▶ DIRECTIONS: A line below contains "git clone --recurse-submodules", and a later one contains "This script will". Repeat both, with every line between them, exactly.

Extracted data entries:
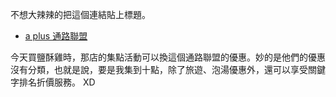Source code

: 不想大辣辣的把這個連結貼上標題。

  * [a plus 通路聯盟](http://www.apgroup.tw/)
  
今天買鹽酥雞時，那店的集點活動可以換這個通路聯盟的優惠。妙的是他們的優惠沒有分類，也就是說，要是我集到十點，除了旅遊、泡湯優惠外，還可以享受關鍵字排名折價服務。 XD

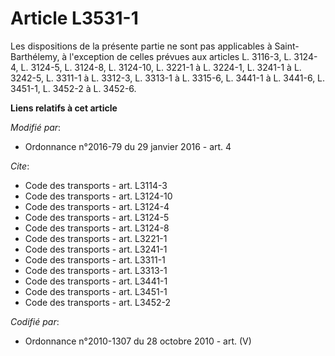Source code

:# Article L3531-1

Les dispositions de la présente partie ne sont pas applicables à Saint-Barthélemy, à l'exception de celles prévues aux
articles L. 3116-3, L. 3124-4, L. 3124-5, L. 3124-8, L. 3124-10, L. 3221-1 à L. 3224-1, L. 3241-1 à L. 3242-5, L. 3311-1 à L.
3312-3, L. 3313-1 à L. 3315-6, L. 3441-1 à L. 3441-6, L. 3451-1, L. 3452-2 à L. 3452-6.

**Liens relatifs à cet article**

_Modifié par_:

  - Ordonnance n°2016-79 du 29 janvier 2016 - art. 4

_Cite_:

  - Code des transports - art. L3114-3
  - Code des transports - art. L3124-10
  - Code des transports - art. L3124-4
  - Code des transports - art. L3124-5
  - Code des transports - art. L3124-8
  - Code des transports - art. L3221-1
  - Code des transports - art. L3241-1
  - Code des transports - art. L3311-1
  - Code des transports - art. L3313-1
  - Code des transports - art. L3441-1
  - Code des transports - art. L3451-1
  - Code des transports - art. L3452-2

_Codifié par_:

  - Ordonnance n°2010-1307 du 28 octobre 2010 - art. (V)
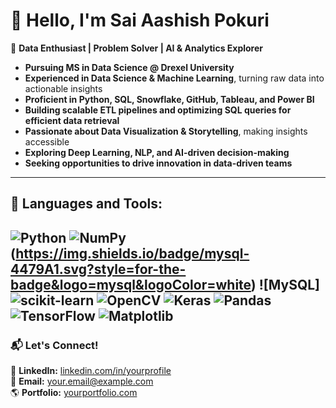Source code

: # 👋 Hello, I'm Sai Aashish Pokuri  

🚀 **Data Enthusiast | Problem Solver | AI & Analytics Explorer**  

- **Pursuing MS in Data Science @ Drexel University**  
- **Experienced in Data Science & Machine Learning**, turning raw data into actionable insights  
- **Proficient in Python, SQL, Snowflake, GitHub, Tableau, and Power BI**  
- **Building scalable ETL pipelines and optimizing SQL queries for efficient data retrieval**  
- **Passionate about Data Visualization & Storytelling**, making insights accessible  
- **Exploring Deep Learning, NLP, and AI-driven decision-making**  
- **Seeking opportunities to drive innovation in data-driven teams**  

---

## **📌 Languages and Tools:**  
 ![Python](https://img.shields.io/badge/python-3670A0?style=for-the-badge&logo=python&logoColor=ffdd54) ![NumPy](https://img.shields.io/badge/numpy-%23013243.svg?style=for-the-badge&logo=numpy&logoColor=white) (https://img.shields.io/badge/mysql-4479A1.svg?style=for-the-badge&logo=mysql&logoColor=white) ![MySQL] ![scikit-learn](https://img.shields.io/badge/scikit--learn-%23F7931E.svg?style=for-the-badge&logo=scikit-learn&logoColor=white) ![OpenCV](https://img.shields.io/badge/opencv-%23white.svg?style=for-the-badge&logo=opencv&logoColor=white) ![Keras](https://img.shields.io/badge/Keras-%23D00000.svg?style=for-the-badge&logo=Keras&logoColor=white)  ![Pandas](https://img.shields.io/badge/pandas-%23150458.svg?style=for-the-badge&logo=pandas&logoColor=white) ![TensorFlow](https://img.shields.io/badge/TensorFlow-%23FF6F00.svg?style=for-the-badge&logo=TensorFlow&logoColor=white) ![Matplotlib](https://img.shields.io/badge/Matplotlib-%23ffffff.svg?style=for-the-badge&logo=Matplotlib&logoColor=black) 
---

### 📬 **Let's Connect!**  
💼 **LinkedIn:** [linkedin.com/in/yourprofile](https://linkedin.com/in/yourprofile)  
📧 **Email:** [your.email@example.com](mailto:your.email@example.com)  
🌎 **Portfolio:** [yourportfolio.com](https://yourportfolio.com)  

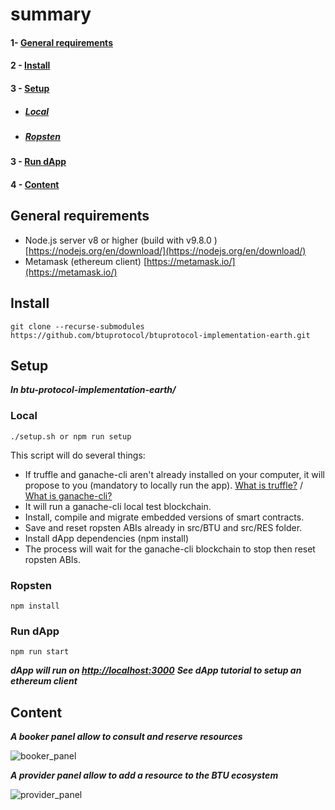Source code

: # summary

#### 1- [General requirements](#gr)
#### 2 - [Install](#is)
#### 3 - [Setup](#st)
* ##### [Local](#lo)
* ##### [Ropsten](#ro)
#### 3 - [Run dApp](#rd)
#### 4 - [Content](#co)

## <a name="gr"></a>General requirements

   -	Node.js server v8 or higher (build with v9.8.0 ) [https://nodejs.org/en/download/](https://nodejs.org/en/download/)
   -	Metamask (ethereum client) [https://metamask.io/](https://metamask.io/)

## <a name="is"></a>Install

    git clone --recurse-submodules https://github.com/btuprotocol/btuprotocol-implementation-earth.git

## <a name="st"></a>Setup

*****In btu-protocol-implementation-earth/*****

### <a name="lo"></a>Local

    ./setup.sh or npm run setup

This script will do several things:

   - If truffle and ganache-cli aren't already installed on your computer,
  it will propose to you (mandatory to locally run the app).
 [What is truffle?](https://nethereum.readthedocs.io/en/latest/ethereum-and-clients/ganache-cli/) / [What is ganache-cli?](https://nethereum.readthedocs.io/en/latest/ethereum-and-clients/ganache-cli/)
   - It will run a ganache-cli local test blockchain.
   - Install, compile and migrate embedded versions of smart contracts.
   - Save and reset ropsten ABIs already in src/BTU and src/RES folder.
   - Install dApp dependencies (npm install)
   - The process will wait for the ganache-cli blockchain to stop then reset
      ropsten ABIs.

### <a name="ro"></a>Ropsten

    npm install

### <a name="rd"></a>Run dApp


    npm run start

   *****dApp will run on [http://localhost:3000](http://localhost:3000)*****
   *****See dApp tutorial to setup an ethereum client*****

## <a name="co"></a>Content


***A booker panel allow to consult and reserve resources***

![booker_panel](https://image.ibb.co/dSRnpH/booker_panel.png "Screenshot of the booker panel")

***A provider panel allow to add a resource to the BTU ecosystem***

![provider_panel](https://image.ibb.co/deWnpH/provider_panel.png "Screenshot of the provider panel")
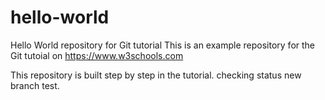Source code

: # hello-world
Hello World repository for Git tutorial
This is an example repository for the Git tutoial on https://www.w3schools.com

This repository is built step by step in the tutorial.
checking status
new branch test. 
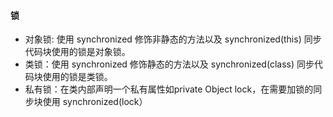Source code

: 
#### 锁

* 对象锁: 使用 synchronized 修饰非静态的方法以及 synchronized(this) 同步代码块使用的锁是对象锁。
* 类锁：使用 synchronized 修饰静态的方法以及 synchronized(class) 同步代码块使用的锁是类锁。
* 私有锁：在类内部声明一个私有属性如private Object lock，在需要加锁的同步块使用 synchronized(lock）

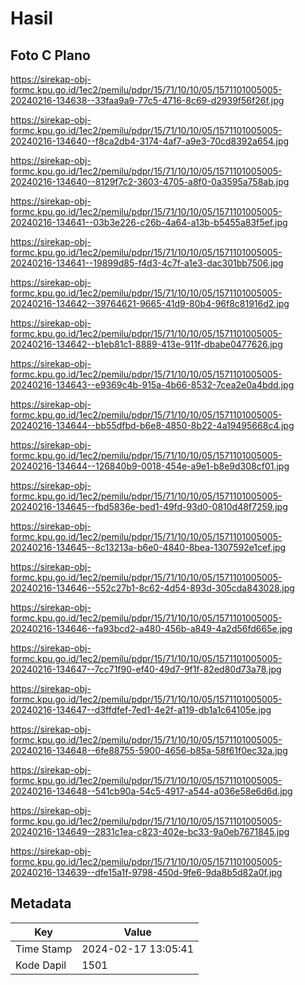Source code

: # Hasil

## Foto C Plano

https://sirekap-obj-formc.kpu.go.id/1ec2/pemilu/pdpr/15/71/10/10/05/1571101005005-20240216-134638--33faa9a9-77c5-4716-8c69-d2939f56f26f.jpg

https://sirekap-obj-formc.kpu.go.id/1ec2/pemilu/pdpr/15/71/10/10/05/1571101005005-20240216-134640--f8ca2db4-3174-4af7-a9e3-70cd8392a654.jpg

https://sirekap-obj-formc.kpu.go.id/1ec2/pemilu/pdpr/15/71/10/10/05/1571101005005-20240216-134640--8129f7c2-3603-4705-a8f0-0a3595a758ab.jpg

https://sirekap-obj-formc.kpu.go.id/1ec2/pemilu/pdpr/15/71/10/10/05/1571101005005-20240216-134641--03b3e226-c26b-4a64-a13b-b5455a83f5ef.jpg

https://sirekap-obj-formc.kpu.go.id/1ec2/pemilu/pdpr/15/71/10/10/05/1571101005005-20240216-134641--19899d85-f4d3-4c7f-a1e3-dac301bb7506.jpg

https://sirekap-obj-formc.kpu.go.id/1ec2/pemilu/pdpr/15/71/10/10/05/1571101005005-20240216-134642--39764621-9665-41d9-80b4-96f8c81916d2.jpg

https://sirekap-obj-formc.kpu.go.id/1ec2/pemilu/pdpr/15/71/10/10/05/1571101005005-20240216-134642--b1eb81c1-8889-413e-911f-dbabe0477626.jpg

https://sirekap-obj-formc.kpu.go.id/1ec2/pemilu/pdpr/15/71/10/10/05/1571101005005-20240216-134643--e9369c4b-915a-4b66-8532-7cea2e0a4bdd.jpg

https://sirekap-obj-formc.kpu.go.id/1ec2/pemilu/pdpr/15/71/10/10/05/1571101005005-20240216-134644--bb55dfbd-b6e8-4850-8b22-4a19495668c4.jpg

https://sirekap-obj-formc.kpu.go.id/1ec2/pemilu/pdpr/15/71/10/10/05/1571101005005-20240216-134644--126840b9-0018-454e-a9e1-b8e9d308cf01.jpg

https://sirekap-obj-formc.kpu.go.id/1ec2/pemilu/pdpr/15/71/10/10/05/1571101005005-20240216-134645--fbd5836e-bed1-49fd-93d0-0810d48f7259.jpg

https://sirekap-obj-formc.kpu.go.id/1ec2/pemilu/pdpr/15/71/10/10/05/1571101005005-20240216-134645--8c13213a-b6e0-4840-8bea-1307592e1cef.jpg

https://sirekap-obj-formc.kpu.go.id/1ec2/pemilu/pdpr/15/71/10/10/05/1571101005005-20240216-134646--552c27b1-8c62-4d54-893d-305cda843028.jpg

https://sirekap-obj-formc.kpu.go.id/1ec2/pemilu/pdpr/15/71/10/10/05/1571101005005-20240216-134646--fa93bcd2-a480-456b-a849-4a2d56fd665e.jpg

https://sirekap-obj-formc.kpu.go.id/1ec2/pemilu/pdpr/15/71/10/10/05/1571101005005-20240216-134647--7cc71f90-ef40-49d7-9f1f-82ed80d73a78.jpg

https://sirekap-obj-formc.kpu.go.id/1ec2/pemilu/pdpr/15/71/10/10/05/1571101005005-20240216-134647--d3ffdfef-7ed1-4e2f-a119-db1a1c64105e.jpg

https://sirekap-obj-formc.kpu.go.id/1ec2/pemilu/pdpr/15/71/10/10/05/1571101005005-20240216-134648--6fe88755-5900-4656-b85a-58f61f0ec32a.jpg

https://sirekap-obj-formc.kpu.go.id/1ec2/pemilu/pdpr/15/71/10/10/05/1571101005005-20240216-134648--541cb90a-54c5-4917-a544-a036e58e6d6d.jpg

https://sirekap-obj-formc.kpu.go.id/1ec2/pemilu/pdpr/15/71/10/10/05/1571101005005-20240216-134649--2831c1ea-c823-402e-bc33-9a0eb7671845.jpg

https://sirekap-obj-formc.kpu.go.id/1ec2/pemilu/pdpr/15/71/10/10/05/1571101005005-20240216-134639--dfe15a1f-9798-450d-9fe6-9da8b5d82a0f.jpg


## Metadata

| Key        | Value               |
| ---------- | ------------------- |
| Time Stamp | 2024-02-17 13:05:41 |
| Kode Dapil | 1501                |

▶ TASK RESPONSE:
    git clone --recurse-submodules https://github.com/btuprotocol/btuprotocol-implementation-earth.git

## <a name="st"></a>Setup

*****In btu-protocol-implementation-earth/*****

### <a name="lo"></a>Local

    ./setup.sh or npm run setup

This script will do several things:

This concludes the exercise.